Around 1:45 AM on Sunday, March 13th, the Lord awakened me from a deep sleep. I went to check Frank's blood pressure, and as he was becoming weaker and weaker, his voice was soft, yet the words were definitely recognizable.
I want to share with each of you the following as I feel it will fill your hearts with hope knowing that we have the invitation of eternal life though our Lord Jesus Christ.
Frank's first words were "the countenance of heaven" which he repeated several times. He then said, " I see it now, I see it now, the other side, I see it now, it's just beautiful." He also said, "I do see Jesus, it's exactly like you would expect, exactly as God, so wonderful, Jesus is through God, God through Jesus".
When I asked if they knew him, he replied, "I feel like they know me, I feel each of us is part of a plan they planned." I asked if he were scared, to which he replied, "Oh no, I am not." He told me that, “this is real."
After asking if he had talked to Him, he said, "I feel like I have, I've talked to him."
I told him, “We love you and we’re behind you – go.”
Then he said, " I feel like I have passed through. And I am so happy to be with Jesus. I am so much at peace."
He then told me the names of many family member who he saw, including our dear cousin and our godson Robert who died recently at 28.
I ask if he wanted to be with them and he said, " Of course, I want to be with them."
He told me that I, as well as all of our children, and grandchildren would be there. He said they are going through God just as I am about to do. They are going to die, just as I am about to die, they are going there. Not everyone who believes, only those who believe in Jesus.
When I asked him if he was confused, he assured me he was not (and he sounded completely clear to me) and told me that this was absolutely real, again saying "wonderful, wonderful" and reconfirming that there is a God and there is a Jesus.
He told me that, "I am here and you are coming, and we are going to be a family together."
My final and most important question before he again slept was "How do I get there?"
His answer was definite, "Through Jesus Christ—believe—that is the one and only way to go."
Today, March 14, 2011, I lost my love, my husband, my prayer partner, my best friend, the father of my children and a huge part of my life that can never be replaced. We have been married almost 45 beautiful years, and I can honestly say, Frank Feuille is the finest, most honest, caring, loving, ethical and perfect person I have ever known. I have been richly blessed to have had him now and forever in eternity as my husband. Our separation will be only brief in eternal time, but during this earthly time, it will be unimaginably long for me. I know my days will be filled with great sadness for Frank. I shall try in every way to be the person he would expect me to be, and I shall love him "until" forever. Our words to each other were punctuated by "until" rather than goodbye.
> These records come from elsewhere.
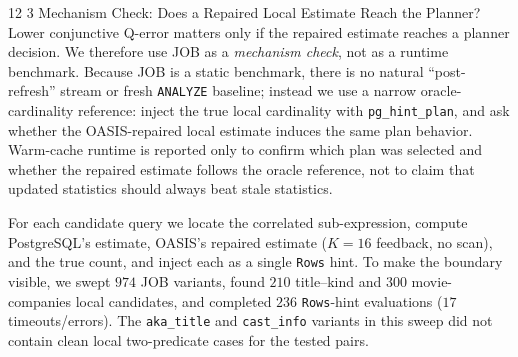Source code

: \documentclass[preprint,12pt]{elsarticle}
\makeatletter
\renewcommand\subsection{\@startsection{subsection}{2}{\z@}%
           {12\p@ \@plus 6\p@ \@minus 3\p@}%
           {3\p@ \@plus 6\p@ \@minus 3\p@}%
           {\normalfont\normalsize\bfseries}}
\makeatother
\begin{document}
\subsection{Mechanism Check: Does a Repaired Local Estimate Reach the Planner?}
\label{sec:plan-level}
Lower conjunctive Q-error matters only if the repaired estimate reaches a planner decision.
We therefore use JOB as a \emph{mechanism check}, not as a runtime benchmark. Because JOB is a
static benchmark, there is no natural ``post-refresh'' stream or fresh \texttt{ANALYZE}
baseline; instead we use a narrow oracle-cardinality reference: inject the true local
cardinality with \texttt{pg\_hint\_plan}, and ask whether the OASIS-repaired local estimate
induces the same plan behavior. Warm-cache runtime is reported only to confirm which plan was
selected and whether the repaired estimate follows the oracle reference, not to claim that
updated statistics should always beat stale statistics.

For each candidate query we locate the correlated sub-expression, compute PostgreSQL's
estimate, OASIS's repaired estimate ($K{=}16$ feedback, no scan), and the true count, and inject
each as a single \texttt{Rows} hint. To make the boundary visible, we swept $974$ JOB variants,
found $210$ title--kind and $300$ movie-companies local candidates, and completed $236$
\texttt{Rows}-hint evaluations ($17$ timeouts/errors). The \texttt{aka\_title} and
\texttt{cast\_info} variants in this sweep did not contain clean local two-predicate cases for
the tested pairs.
\end{document}
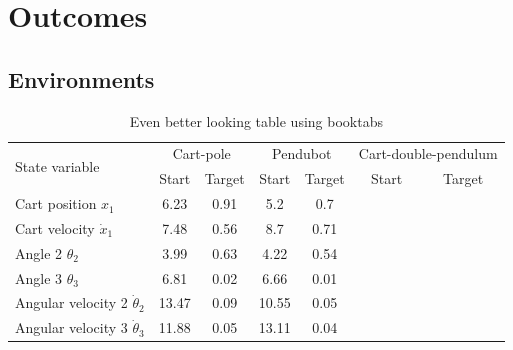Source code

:\chapter{Outcomes}

\ifpdf
    \graphicspath{{Chapter3/Figs/Raster/}{Chapter3/Figs/PDF/}{Chapter3/Figs/}}
\else
    \graphicspath{{Chapter3/Figs/Vector/}{Chapter3/Figures/}}
\fi

\section{Environments}
\begin{table}
\caption{Even better looking table using booktabs}
\centering
\label{table:good_table}
\begin{tabular}{l c c c c c c}
\toprule
\multirow{2}{*}{State variable} & \multicolumn{2}{c}{Cart-pole} & \multicolumn{2}{c}{Pendubot}  &
\multicolumn{2}{c}{Cart-double-pendulum}  \\ 
\cmidrule{2-7}
  & Start & Target & Start & Target & Start & Target \\ 
\midrule
Cart position $x_1$ & 6.23 & 0.91 & 5.2  & 0.7 & & \\

Cart velocity $\dot x_1$ & 7.48 & 0.56 & 8.7  & 0.71& & \\

Angle 2 $\theta_2$ & 3.99 & 0.63 & 4.22 & 0.54& & \\

Angle 3 $\theta_3$ & 6.81 & 0.02 & 6.66 & 0.01 & &\\

Angular velocity 2 $\dot \theta_2$ & 13.47 & 0.09 & 10.55 & 0.05 & &\\

Angular velocity 3 $\dot \theta_3$ & 11.88 & 0.05 & 13.11 & 0.04& &\\ 
\bottomrule
\end{tabular}
\end{table}

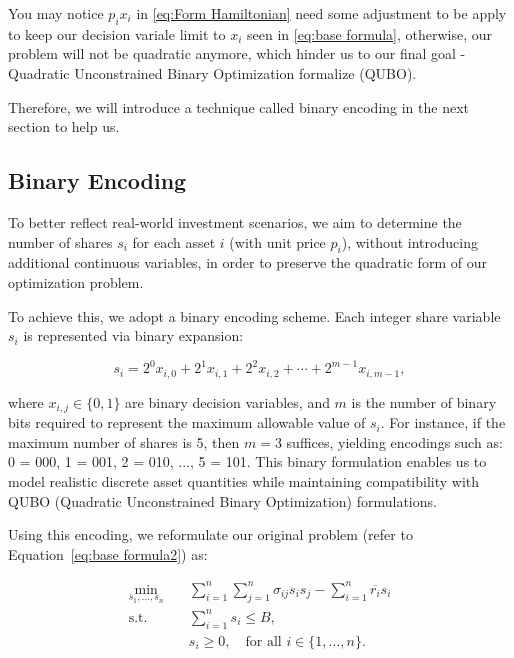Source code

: \documentclass[12pt]{article}
\begin{document}
You may notice $p_{i}x_{i}$ in \ref{eq:Form Hamiltonian} need some adjustment to be apply to keep our decision variale limit to $x_{i}$ seen in \ref{eq:base formula}, otherwise, our problem will not be quadratic anymore, which hinder us to our final goal - Quadratic Unconstrained Binary Optimization formalize (QUBO).

Therefore, we will introduce a technique called binary encoding in the next section to help us.

\subsection{Binary Encoding}

To better reflect real-world investment scenarios, we aim to determine the number of shares $s_i$ for each asset $i$ (with unit price $p_i$), without introducing additional continuous variables, in order to preserve the quadratic form of our optimization problem.

To achieve this, we adopt a binary encoding scheme. Each integer share variable $s_i$ is represented via binary expansion:

\begin{equation}
s_i = 2^{0}x_{i,0} + 2^{1}x_{i,1} + 2^{2}x_{i,2} + \cdots + 2^{m-1}x_{i,m-1},
\end{equation}

where $x_{i,j} \in \{0,1\}$ are binary decision variables, and $m$ is the number of binary bits required to represent the maximum allowable value of $s_i$. For instance, if the maximum number of shares is 5, then $m = 3$ suffices, yielding encodings such as: 0 = 000, 1 = 001, 2 = 010, ..., 5 = 101. This binary formulation enables us to model realistic discrete asset quantities while maintaining compatibility with QUBO (Quadratic Unconstrained Binary Optimization) formulations.

Using this encoding, we reformulate our original problem (refer to Equation~\ref{eq:base formula2}) as:

\begin{equation}
\begin{aligned}
\min_{s_1, \dots, s_n} \quad & \sum_{i=1}^{n} \sum_{j=1}^{n} \sigma_{ij} s_i s_j  - \sum_{i=1}^{n} \overline{r_i} s_i\\
\text{s.t.} \quad & \sum_{i=1}^{n} s_i \leq B, \\
& s_i \geq 0, \quad \text{for all } i \in \{1, \dots, n\}.
\end{aligned}
\label{eq:binary encoded}
\end{equation}
\end{document}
As yesterday grew long, Frank's time on earth grew short. He became weaker, and we realized the time was near. Dear cousins kept the vigil with Cinco and me and left our home around 10:30 PM. Around 3:00 AM, Frank breathed his last breath and while we held his hands, he took one step over into eternity into that beautiful place he had so joyously described to me earlier.
My sorrow is great, my loss is unimaginable, but I rejoice in the faith and love that this blessed man gave during the 68 years he was on this earth. Thank you Lord, and may your name be praised for sustaining me during this and the future time of my grief for Frank.
I would like to express my deepest thanks to all of you have shared this special walk in our lives, and I pray that all that happened in these last brief 5 weeks will be to the Glory of God.
I am not bitter or angry. My only emotion is that of great sadness. And I know this is part of God's great plan.
Frank's memorial service will be held on Saturday, March 19th at 10 AM at the Church of St. Clements. Frank founded and served as the president of the St. Clement's Mission Board, which serves the poor, and requested that any memorials be sent to serve this wonderful outreach. His service will be one of praise and celebration.
May God bless each and all of you and keep you in His loving care...."until."